Exercise brief: Transcribe the data below verbatim from the line with "- By director/ any other field" to the line with "- Scraping BITS". Include both of those lines.

Records for this exercise:
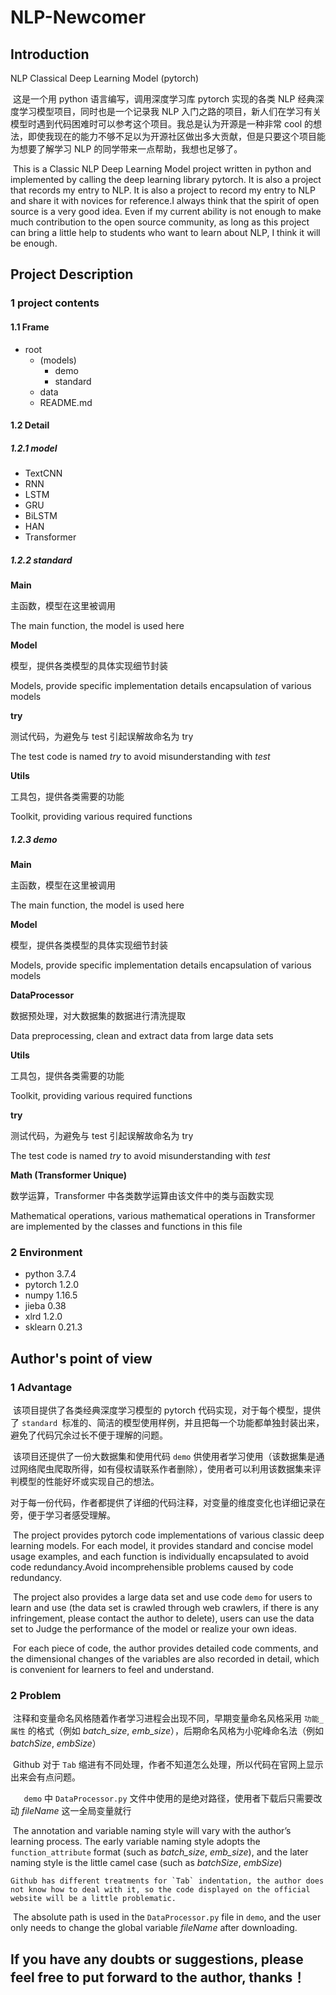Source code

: # NLP-Newcomer

## Introduction

NLP Classical Deep Learning Model (pytorch)


​	这是一个用 python 语言编写，调用深度学习库 pytorch 实现的各类 NLP 经典深度学习模型项目，同时也是一个记录我 NLP 入门之路的项目，新人们在学习有关模型时遇到代码困难时可以参考这个项目。我总是认为开源是一种非常 cool 的想法，即使我现在的能力不够不足以为开源社区做出多大贡献，但是只要这个项目能为想要了解学习 NLP 的同学带来一点帮助，我想也足够了。

​	This is a Classic NLP Deep Learning Model project written in python and implemented by calling the deep learning library pytorch. It is also a project that records my entry to NLP. It is also a project to record my entry to NLP and share it with novices for reference.I always think that the spirit of open source is a very good idea. Even if my current ability is not enough to make much contribution to the open source community, as long as this project can bring a little help to students who want to learn about NLP, I think it will be enough.



## Project Description

### 1 project contents

#### 1.1 Frame

- root
  - (models)
    - demo
    - standard
  - data
  - README.md



#### 1.2 Detail

##### 1.2.1 model

* TextCNN
* RNN
* LSTM
* GRU
* BiLSTM
* HAN
* Transformer



##### 1.2.2 standard

**Main**

主函数，模型在这里被调用

The main function, the model is used here



**Model**

模型，提供各类模型的具体实现细节封装

Models, provide specific implementation details encapsulation of various models



**try**

测试代码，为避免与 test 引起误解故命名为 try

The test code is named _try_ to avoid misunderstanding with _test_



**Utils**

工具包，提供各类需要的功能

Toolkit, providing various required functions



##### 1.2.3 demo

**Main**

主函数，模型在这里被调用

The main function, the model is used here



**Model**

模型，提供各类模型的具体实现细节封装

Models, provide specific implementation details encapsulation of various models



**DataProcessor**

数据预处理，对大数据集的数据进行清洗提取

Data preprocessing, clean and extract data from large data sets



**Utils**

工具包，提供各类需要的功能

Toolkit, providing various required functions



**try**

测试代码，为避免与 test 引起误解故命名为 try

The test code is named _try_ to avoid misunderstanding with _test_



**Math (Transformer Unique)**

数学运算，Transformer 中各类数学运算由该文件中的类与函数实现

Mathematical operations, various mathematical operations in Transformer are implemented by the classes and functions in this file



### 2 Environment

* python  3.7.4
* pytorch  1.2.0
* numpy  1.16.5
* jieba  0.38
* xlrd  1.2.0
* sklearn  0.21.3



## Author's point of view

### 1 Advantage

​	该项目提供了各类经典深度学习模型的 pytorch 代码实现，对于每个模型，提供了 `standard `标准的、简洁的模型使用样例，并且把每一个功能都单独封装出来，避免了代码冗余过长不便于理解的问题。

​	该项目还提供了一份大数据集和使用代码 `demo` 供使用者学习使用（该数据集是通过网络爬虫爬取所得，如有侵权请联系作者删除），使用者可以利用该数据集来评判模型的性能好坏或实现自己的想法。

​	对于每一份代码，作者都提供了详细的代码注释，对变量的维度变化也详细记录在旁，便于学习者感受理解。



​	The project provides pytorch code implementations of various classic deep learning models. For each model, it provides standard and concise model usage examples, and each function is individually encapsulated to avoid code redundancy.Avoid incomprehensible problems caused by code redundancy.

​	The project also provides a large data set and use code `demo` for users to learn and use (the data set is crawled through web crawlers, if there is any infringement, please contact the author to delete), users can use the data set to Judge the performance of the model or realize your own ideas.

​	For each piece of code, the author provides detailed code comments, and the dimensional changes of the variables are also recorded in detail, which is convenient for learners to feel and understand.



### 2 Problem

​	注释和变量命名风格随着作者学习进程会出现不同，早期变量命名风格采用 `功能_属性` 的格式（例如 _batch_size_, _emb_size_），后期命名风格为小驼峰命名法（例如 _batchSize_, _embSize_）

​	Github 对于 `Tab` 缩进有不同处理，作者不知道怎么处理，所以代码在官网上显示出来会有点问题。

`	demo` 中 `DataProcessor.py` 文件中使用的是绝对路径，使用者下载后只需要改动 _fileName_ 这一全局变量就行



​	The annotation and variable naming style will vary with the author’s learning process. The early variable naming style adopts the `function_attribute` format (such as _batch_size_, _emb_size_), and the later naming style is the little camel case (such as _batchSize_, _embSize_)

 	Github has different treatments for `Tab` indentation, the author does not know how to deal with it, so the code displayed on the official website will be a little problematic.

​	The absolute path is used in the `DataProcessor.py` file in `demo`, and the user only needs to change the global variable _fileName_ after downloading.



## If you have any doubts or suggestions, please feel free to put forward to the author, thanks！

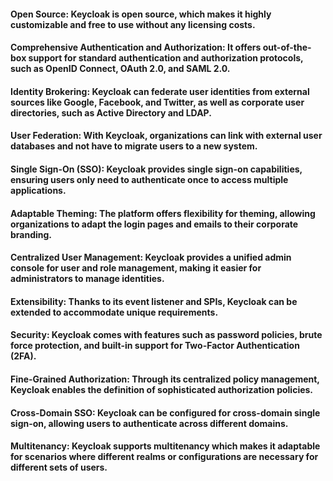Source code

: #### Open Source: Keycloak is open source, which makes it highly customizable and free to use without any licensing costs.

#### Comprehensive Authentication and Authorization: It offers out-of-the-box support for standard authentication and authorization protocols, such as OpenID Connect, OAuth 2.0, and SAML 2.0.

#### Identity Brokering: Keycloak can federate user identities from external sources like Google, Facebook, and Twitter, as well as corporate user directories, such as Active Directory and LDAP.

#### User Federation: With Keycloak, organizations can link with external user databases and not have to migrate users to a new system.

#### Single Sign-On (SSO): Keycloak provides single sign-on capabilities, ensuring users only need to authenticate once to access multiple applications.

#### Adaptable Theming: The platform offers flexibility for theming, allowing organizations to adapt the login pages and emails to their corporate branding.

#### Centralized User Management: Keycloak provides a unified admin console for user and role management, making it easier for administrators to manage identities.

#### Extensibility: Thanks to its event listener and SPIs, Keycloak can be extended to accommodate unique requirements.

#### Security: Keycloak comes with features such as password policies, brute force protection, and built-in support for Two-Factor Authentication (2FA).

#### Fine-Grained Authorization: Through its centralized policy management, Keycloak enables the definition of sophisticated authorization policies.

#### Cross-Domain SSO: Keycloak can be configured for cross-domain single sign-on, allowing users to authenticate across different domains.

#### Multitenancy: Keycloak supports multitenancy which makes it adaptable for scenarios where different realms or configurations are necessary for different sets of users.
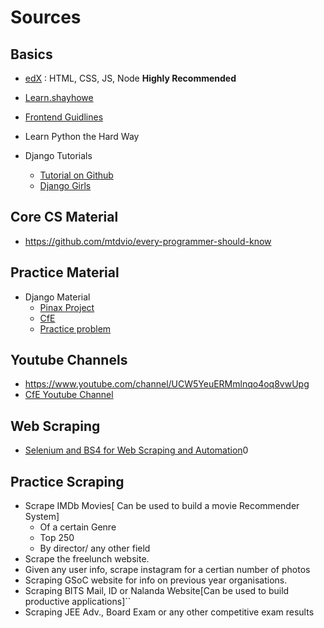 # Sources
## Basics
- [edX](https://courses.edx.org/courses/course-v1:PennX+SD4x+2T2017/course/) : HTML, CSS, JS, Node **Highly Recommended**
- [Learn.shayhowe](learn.shayhowe.com/html-css/)
- [Frontend Guidlines](https://github.com/bendc/frontend-guidelines)
- Learn Python the Hard Way
 
- Django Tutorials
  - [Tutorial on Github](https://github.com/wsvincent/awesome-django)
  - [Django Girls](https://tutorial.djangogirls.org/en/)
## Core CS Material
- https://github.com/mtdvio/every-programmer-should-know

## Practice Material 
- Django Material
  - [Pinax Project](https://github.com/pinax)
  - [CfE](https://github.com/codingforentrepreneurs/REST-API)
  - [Practice problem](https://github.com/burke-software/django-mass-edit)
## Youtube Channels
- https://www.youtube.com/channel/UCW5YeuERMmlnqo4oq8vwUpg
- [CfE Youtube Channel](https://www.youtube.com/watch?v=549gvYqVRsk)
## Web Scraping
- [Selenium and BS4 for Web Scraping and Automation](https://www.youtube.com/watch?v=8sm4sWYXvNc&list=PL5tcWHG-UPH1fnJw-BvBiiiPUPm1LUKsm&index=6&t=0s)0
## Practice Scraping
- Scrape IMDb Movies[ Can be used to build a movie Recommender System]
  - Of a certain Genre
  - Top 250
  - By director/ any other field
- Scrape the freelunch website.
- Given any user info, scrape instagram for a certian number of photos
- Scraping GSoC website for info on previous year organisations.
- Scraping BITS Mail, ID or Nalanda Website[Can be used to build productive applications]``
- Scraping JEE Adv., Board Exam or any other competitive exam results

Output for this task:
  - By director/ any other field
- Scrape the freelunch website.
- Given any user info, scrape instagram for a certian number of photos
- Scraping GSoC website for info on previous year organisations.
- Scraping BITS Mail, ID or Nalanda Website[Can be used to build productive applications]``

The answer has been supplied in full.